Well, let me put you on to game: I would have got my career snapback on much sooner if I had the following essentials on lock before the layoff even happened:
First (Career) Aid
Have at least two motivational and two strategy books on deck to keep you from jumping off the mental ledge.Try Don't Settle for Safe by Sarah Jakes, The Woman Code by Sophia Nelson, and Getting to Yes by Roger Fisher and William Ury. The Power of Broke by Daymond John is another great one to have on hand. You'll need this knowledge when going in to talk severance pay, which can be negotiable. You have to speak up to get a good return on the years you invested your blood, sweat, and tears helping to make that company millions.
I'm also very spiritual, so having my Bible app and devotionals just a tap away was vital.
Your updated resume and an accounting of your career wins should also be in the mix. Just take an hour or so, twice a month, to write down teams you've been part of, promotions, appointments, or awards you've received, and specifics on how you've helped make or save the company money. During the job-seeking process, this helped me when routinely drawing a bitter mental blank after all the crying and wine-drinking.
(Financial) Survival Tools
If you've got Instagram but no Bank of America or Chase app, you're hustling backwards. Do a check on that coin, and update those apps.
I was so stuck on the This-Couldn't-be-Happening-to-Me Train, I also hadn't paid much attention to important deets of my accounts and services available to me, i.e. the fees associated with no longer having direct deposit, options for low-interest personal loans, and availability of credit products. Some banks even have programs for mortgage and auto loan holders who have been laid off. Get fond of that dreaded b-word: budgeting---and download apps like Mint and or Wally that can keep you accountable, help you save a rainy-day fund, and remain balanced in enjoying your life while being responsible.
Very important: Having information about your 401k, IRA, or life insurance policies handy is like that emergency condom or tampon you keep in your bag at all times.
A last resort option is to withdraw or transfer funds for emergencies, so you'll want to go ahead and get hip on tax penalties and limits while you have options, not when your back is against the wall. (And yes, there's a thing called whole life insurance where nobody has to go to Glory to cash in.)
My pride kept me from filing for unemployment initially, but it ain't sexy to have options for paying your rent and car note at your fingertips, yet still face eviction or repossession.
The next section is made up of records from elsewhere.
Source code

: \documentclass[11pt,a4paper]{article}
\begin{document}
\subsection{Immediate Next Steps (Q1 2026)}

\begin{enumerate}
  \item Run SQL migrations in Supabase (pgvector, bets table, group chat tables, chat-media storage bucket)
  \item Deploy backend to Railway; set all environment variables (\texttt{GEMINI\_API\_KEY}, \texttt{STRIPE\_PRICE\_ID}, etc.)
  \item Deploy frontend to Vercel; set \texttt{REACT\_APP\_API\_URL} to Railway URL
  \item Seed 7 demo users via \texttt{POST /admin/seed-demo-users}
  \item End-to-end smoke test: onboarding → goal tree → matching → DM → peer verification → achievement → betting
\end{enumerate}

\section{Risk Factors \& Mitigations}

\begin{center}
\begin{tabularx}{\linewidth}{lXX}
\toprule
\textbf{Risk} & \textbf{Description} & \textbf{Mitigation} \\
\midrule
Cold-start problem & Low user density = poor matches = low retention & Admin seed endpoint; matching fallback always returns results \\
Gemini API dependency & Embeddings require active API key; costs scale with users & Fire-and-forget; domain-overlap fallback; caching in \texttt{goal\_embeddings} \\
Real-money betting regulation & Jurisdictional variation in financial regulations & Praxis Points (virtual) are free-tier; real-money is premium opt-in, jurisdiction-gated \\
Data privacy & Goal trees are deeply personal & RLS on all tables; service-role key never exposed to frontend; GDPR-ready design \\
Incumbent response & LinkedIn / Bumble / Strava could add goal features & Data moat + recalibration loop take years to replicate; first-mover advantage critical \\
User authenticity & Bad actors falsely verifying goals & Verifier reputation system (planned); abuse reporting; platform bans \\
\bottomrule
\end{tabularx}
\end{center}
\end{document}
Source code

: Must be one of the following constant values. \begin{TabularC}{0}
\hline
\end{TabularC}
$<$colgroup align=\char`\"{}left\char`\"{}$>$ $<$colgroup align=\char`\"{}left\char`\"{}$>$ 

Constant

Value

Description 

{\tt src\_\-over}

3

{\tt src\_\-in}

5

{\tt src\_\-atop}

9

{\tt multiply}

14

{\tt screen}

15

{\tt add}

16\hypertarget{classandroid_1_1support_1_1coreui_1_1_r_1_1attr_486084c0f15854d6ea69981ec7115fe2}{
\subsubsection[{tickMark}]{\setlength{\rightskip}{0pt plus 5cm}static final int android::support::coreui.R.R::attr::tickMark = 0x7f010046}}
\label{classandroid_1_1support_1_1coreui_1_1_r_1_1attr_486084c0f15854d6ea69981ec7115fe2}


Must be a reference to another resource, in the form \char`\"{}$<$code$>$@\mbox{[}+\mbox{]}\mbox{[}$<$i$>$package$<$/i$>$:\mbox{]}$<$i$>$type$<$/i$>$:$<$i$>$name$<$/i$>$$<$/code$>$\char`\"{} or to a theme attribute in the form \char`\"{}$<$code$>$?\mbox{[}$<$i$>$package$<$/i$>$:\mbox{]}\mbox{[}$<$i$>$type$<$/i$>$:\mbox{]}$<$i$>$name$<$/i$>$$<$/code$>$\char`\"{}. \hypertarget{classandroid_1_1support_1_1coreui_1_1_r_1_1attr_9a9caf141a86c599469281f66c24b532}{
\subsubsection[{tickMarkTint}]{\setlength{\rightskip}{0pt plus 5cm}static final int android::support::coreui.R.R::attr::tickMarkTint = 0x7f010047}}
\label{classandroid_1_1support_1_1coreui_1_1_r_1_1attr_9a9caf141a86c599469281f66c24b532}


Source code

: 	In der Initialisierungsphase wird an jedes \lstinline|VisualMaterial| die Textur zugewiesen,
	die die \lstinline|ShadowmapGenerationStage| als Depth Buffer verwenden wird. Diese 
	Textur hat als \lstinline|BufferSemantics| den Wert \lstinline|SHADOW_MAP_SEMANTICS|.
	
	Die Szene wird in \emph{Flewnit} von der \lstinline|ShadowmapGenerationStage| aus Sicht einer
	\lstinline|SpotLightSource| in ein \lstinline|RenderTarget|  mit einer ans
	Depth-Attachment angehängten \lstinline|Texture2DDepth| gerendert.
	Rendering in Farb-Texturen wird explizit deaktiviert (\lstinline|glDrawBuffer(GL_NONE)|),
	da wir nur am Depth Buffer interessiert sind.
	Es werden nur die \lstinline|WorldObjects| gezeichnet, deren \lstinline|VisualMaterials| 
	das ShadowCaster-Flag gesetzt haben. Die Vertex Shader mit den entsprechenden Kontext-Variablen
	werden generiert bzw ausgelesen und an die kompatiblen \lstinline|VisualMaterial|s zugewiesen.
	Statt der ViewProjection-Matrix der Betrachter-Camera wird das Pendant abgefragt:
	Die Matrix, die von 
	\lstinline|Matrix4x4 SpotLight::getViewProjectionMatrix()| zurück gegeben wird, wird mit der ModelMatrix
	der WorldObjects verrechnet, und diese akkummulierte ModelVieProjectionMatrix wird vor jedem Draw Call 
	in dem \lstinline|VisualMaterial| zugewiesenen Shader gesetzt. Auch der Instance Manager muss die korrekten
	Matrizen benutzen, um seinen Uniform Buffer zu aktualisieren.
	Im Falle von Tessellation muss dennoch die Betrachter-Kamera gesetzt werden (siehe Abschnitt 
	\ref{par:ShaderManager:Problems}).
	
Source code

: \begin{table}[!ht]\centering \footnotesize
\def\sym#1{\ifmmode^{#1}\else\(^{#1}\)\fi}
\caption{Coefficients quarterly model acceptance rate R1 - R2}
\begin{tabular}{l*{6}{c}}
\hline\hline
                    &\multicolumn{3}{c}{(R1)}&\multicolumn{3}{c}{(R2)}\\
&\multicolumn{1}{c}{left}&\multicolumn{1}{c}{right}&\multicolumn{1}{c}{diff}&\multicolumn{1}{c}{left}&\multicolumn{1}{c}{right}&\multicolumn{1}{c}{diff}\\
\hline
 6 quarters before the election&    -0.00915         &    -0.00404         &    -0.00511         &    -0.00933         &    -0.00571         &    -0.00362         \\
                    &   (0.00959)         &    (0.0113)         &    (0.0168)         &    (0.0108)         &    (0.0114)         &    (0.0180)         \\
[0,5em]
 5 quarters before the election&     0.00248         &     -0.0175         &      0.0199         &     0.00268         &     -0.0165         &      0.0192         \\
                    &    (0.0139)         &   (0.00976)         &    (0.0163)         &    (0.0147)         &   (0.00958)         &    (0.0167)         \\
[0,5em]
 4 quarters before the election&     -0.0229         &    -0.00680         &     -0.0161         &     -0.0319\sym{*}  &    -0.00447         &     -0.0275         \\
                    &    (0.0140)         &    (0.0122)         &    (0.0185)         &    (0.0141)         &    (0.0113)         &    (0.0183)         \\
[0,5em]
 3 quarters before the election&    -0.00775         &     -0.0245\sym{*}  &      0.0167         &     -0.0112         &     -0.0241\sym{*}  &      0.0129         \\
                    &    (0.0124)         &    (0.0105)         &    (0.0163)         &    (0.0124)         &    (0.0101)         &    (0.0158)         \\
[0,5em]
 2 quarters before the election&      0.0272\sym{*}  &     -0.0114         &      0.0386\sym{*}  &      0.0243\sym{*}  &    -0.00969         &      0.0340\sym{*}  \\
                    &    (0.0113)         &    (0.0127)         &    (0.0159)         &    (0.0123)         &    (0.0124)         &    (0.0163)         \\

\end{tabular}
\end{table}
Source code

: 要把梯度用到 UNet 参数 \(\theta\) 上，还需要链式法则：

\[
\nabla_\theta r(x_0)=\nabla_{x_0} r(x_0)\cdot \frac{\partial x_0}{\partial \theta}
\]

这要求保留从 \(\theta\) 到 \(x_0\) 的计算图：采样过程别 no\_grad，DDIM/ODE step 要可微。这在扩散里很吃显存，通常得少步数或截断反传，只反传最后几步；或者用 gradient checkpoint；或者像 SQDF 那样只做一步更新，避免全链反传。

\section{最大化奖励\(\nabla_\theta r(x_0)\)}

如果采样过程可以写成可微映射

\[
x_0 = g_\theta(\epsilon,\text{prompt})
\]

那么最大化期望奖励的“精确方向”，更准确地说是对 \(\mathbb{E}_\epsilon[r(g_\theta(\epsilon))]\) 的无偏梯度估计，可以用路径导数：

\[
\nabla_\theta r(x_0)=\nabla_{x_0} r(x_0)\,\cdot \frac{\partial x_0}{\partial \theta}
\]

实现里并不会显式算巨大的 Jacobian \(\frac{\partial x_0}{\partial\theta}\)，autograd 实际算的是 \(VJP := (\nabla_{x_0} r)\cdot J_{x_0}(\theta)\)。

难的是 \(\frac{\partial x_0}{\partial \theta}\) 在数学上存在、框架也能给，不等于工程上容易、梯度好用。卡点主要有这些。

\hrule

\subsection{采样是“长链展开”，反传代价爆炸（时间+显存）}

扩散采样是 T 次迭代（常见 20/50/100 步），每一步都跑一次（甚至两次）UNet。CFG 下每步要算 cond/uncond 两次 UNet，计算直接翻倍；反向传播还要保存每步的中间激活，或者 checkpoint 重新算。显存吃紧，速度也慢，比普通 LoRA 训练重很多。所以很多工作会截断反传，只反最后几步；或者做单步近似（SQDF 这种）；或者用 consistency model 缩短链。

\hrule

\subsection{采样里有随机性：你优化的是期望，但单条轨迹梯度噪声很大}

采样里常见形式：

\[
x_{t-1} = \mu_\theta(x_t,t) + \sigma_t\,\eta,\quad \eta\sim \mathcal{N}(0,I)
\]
Keep unemployment insurance information handy---phone numbers, steps on how to file, job programs and offices, and most importantly, your rights. Add to that list: numbers to your health insurance company to talk about COBRA coverage options (Healthcare.org or your HR rep is a good start for this), or your union rep (if you're part of one).
Control the fall-out and snapback after a layoff on your own terms. Though it can be a very challenging and trying time, you can turn it into one of the best moments of your life.